Before you do anything, I would suggest you figure out why you haven't told him until now. It will be a really hard sell "autism isn't bad, it's just different", when you haven't said boo in 10 odd years. If it is just different, nothing to be ashamed off, why have has it been the elephant in the room?

You can tell a 3 year old he has autism. "You have autism and your brain just thinks differently." The child may ask questions or go back to playing. A statement of fact that is age appropriate. As the child get older you can expound on the statement.

You now have a depressed 15 year old. Teenagers HATE being different. Instead of having 12 odd years of gradually dealing with a issue, you withheld information.

Who knows how your son will accept the information. He may just look at you or blow sky high. Books are great, but I think you really need to do this in a neutral party's place. His therapist, doctor....whoever. You will need someone to diffuse the situation if things get out of hand.

Mainly because the first thing I would ask is why didn't you tell me earlier? Where you ashamed? If autism isn't a big deal, why drop this on me now? Didn't I have the right to know? Hoping I wasn't autistic?
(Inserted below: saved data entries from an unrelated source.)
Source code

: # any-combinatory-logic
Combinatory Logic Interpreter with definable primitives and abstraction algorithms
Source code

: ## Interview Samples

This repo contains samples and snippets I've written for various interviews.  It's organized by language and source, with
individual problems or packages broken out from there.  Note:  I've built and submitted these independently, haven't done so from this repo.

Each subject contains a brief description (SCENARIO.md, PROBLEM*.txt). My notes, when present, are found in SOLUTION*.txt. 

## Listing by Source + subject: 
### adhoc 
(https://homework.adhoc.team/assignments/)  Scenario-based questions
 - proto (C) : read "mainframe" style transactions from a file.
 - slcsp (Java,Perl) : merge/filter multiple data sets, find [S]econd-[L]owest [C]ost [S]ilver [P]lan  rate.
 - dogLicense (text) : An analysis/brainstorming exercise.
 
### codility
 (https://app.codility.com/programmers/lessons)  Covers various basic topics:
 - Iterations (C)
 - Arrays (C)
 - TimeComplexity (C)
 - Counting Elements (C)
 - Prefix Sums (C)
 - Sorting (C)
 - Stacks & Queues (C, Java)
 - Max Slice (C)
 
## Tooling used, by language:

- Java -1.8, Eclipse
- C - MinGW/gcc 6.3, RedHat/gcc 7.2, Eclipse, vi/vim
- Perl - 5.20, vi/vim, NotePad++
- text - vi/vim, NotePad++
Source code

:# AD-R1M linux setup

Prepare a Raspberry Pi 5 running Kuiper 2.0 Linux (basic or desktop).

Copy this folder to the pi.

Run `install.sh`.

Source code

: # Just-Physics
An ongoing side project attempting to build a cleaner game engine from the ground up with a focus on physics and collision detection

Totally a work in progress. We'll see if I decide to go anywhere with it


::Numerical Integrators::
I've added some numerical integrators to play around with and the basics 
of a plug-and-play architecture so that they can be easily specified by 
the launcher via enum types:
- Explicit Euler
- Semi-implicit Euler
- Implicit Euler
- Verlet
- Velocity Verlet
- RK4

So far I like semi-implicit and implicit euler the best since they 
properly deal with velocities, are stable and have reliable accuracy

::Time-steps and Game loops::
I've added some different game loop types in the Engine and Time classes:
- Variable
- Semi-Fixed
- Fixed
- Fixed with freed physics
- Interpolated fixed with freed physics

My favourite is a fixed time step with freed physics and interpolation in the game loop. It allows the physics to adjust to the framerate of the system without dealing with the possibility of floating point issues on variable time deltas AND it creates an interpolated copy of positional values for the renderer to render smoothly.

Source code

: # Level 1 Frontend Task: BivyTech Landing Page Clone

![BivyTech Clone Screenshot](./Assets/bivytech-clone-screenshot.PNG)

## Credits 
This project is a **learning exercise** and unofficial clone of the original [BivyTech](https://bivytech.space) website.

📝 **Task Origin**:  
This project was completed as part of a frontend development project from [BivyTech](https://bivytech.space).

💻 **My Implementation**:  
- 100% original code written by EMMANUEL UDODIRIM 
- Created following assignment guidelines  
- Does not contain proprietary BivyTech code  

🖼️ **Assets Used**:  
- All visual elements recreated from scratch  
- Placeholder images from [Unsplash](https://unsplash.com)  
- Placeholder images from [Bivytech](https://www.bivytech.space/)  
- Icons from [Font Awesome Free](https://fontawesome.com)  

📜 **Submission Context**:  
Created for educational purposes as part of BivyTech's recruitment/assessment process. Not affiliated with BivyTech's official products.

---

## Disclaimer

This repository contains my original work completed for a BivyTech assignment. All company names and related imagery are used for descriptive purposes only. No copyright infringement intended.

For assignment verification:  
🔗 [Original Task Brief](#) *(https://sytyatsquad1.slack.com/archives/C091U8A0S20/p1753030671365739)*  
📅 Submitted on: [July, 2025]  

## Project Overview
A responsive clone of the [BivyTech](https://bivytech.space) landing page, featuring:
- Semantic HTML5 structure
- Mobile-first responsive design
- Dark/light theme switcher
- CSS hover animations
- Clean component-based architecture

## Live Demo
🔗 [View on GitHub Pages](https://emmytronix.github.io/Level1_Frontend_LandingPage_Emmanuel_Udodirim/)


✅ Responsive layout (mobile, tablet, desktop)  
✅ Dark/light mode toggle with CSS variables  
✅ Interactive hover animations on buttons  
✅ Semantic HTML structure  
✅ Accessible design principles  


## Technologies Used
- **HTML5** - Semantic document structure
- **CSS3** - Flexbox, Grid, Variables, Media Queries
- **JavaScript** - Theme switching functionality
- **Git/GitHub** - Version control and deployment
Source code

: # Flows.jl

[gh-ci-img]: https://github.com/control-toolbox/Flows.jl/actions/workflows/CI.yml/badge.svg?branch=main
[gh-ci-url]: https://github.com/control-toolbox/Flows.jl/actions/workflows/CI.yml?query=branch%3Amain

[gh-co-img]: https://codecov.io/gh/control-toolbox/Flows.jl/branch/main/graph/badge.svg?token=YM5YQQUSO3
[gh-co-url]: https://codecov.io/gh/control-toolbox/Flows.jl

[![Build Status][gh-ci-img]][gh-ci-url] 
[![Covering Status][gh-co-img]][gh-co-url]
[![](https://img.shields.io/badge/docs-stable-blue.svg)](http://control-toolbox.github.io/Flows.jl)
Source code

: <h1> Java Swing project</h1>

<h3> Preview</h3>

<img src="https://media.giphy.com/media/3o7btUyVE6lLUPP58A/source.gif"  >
Saying you didn't want to treat him different, protect him, keeping his life as normal as possible is great, but in the next paragraph saying, "Autism is different not bad" instantly negates everything you said above. If my condition isn't bad, why withhold information?

If he's anything like the Aspies I know, they know they are different. My husband was diagnosed at 50. That is a totally different deal. Your son has been getting help. He knows he is different. I have a hard time believing he knows absolutely nothing about his diagnosis, but I'll take your word for it.

It also opens Pandora's box of what else haven't you've been telling him. He may have a tough time trusting you.

I'm not busting your chops, but thinking you can plop down with a book and explain his diagnosis away is a naive.

Figure out why you haven't said anything until now and go from there. I think the issue will be more about withholding information than questions about the diagnosis.

Hoping the diagnosis will ease your son's mind.


Sometimes, you simply have to accept that you are going to make your loved one really upset. That there might be some acting out upset. If there's a doc or a shrink or something that can be on "his side" that's fine. But if whether you do that or not, there's a certain amount of acting out that you can simply expect to happen when you are rotten to someone you love. No matter how pure your intentions are, it's gonna hurt. And there is no way to come clean without it hurting.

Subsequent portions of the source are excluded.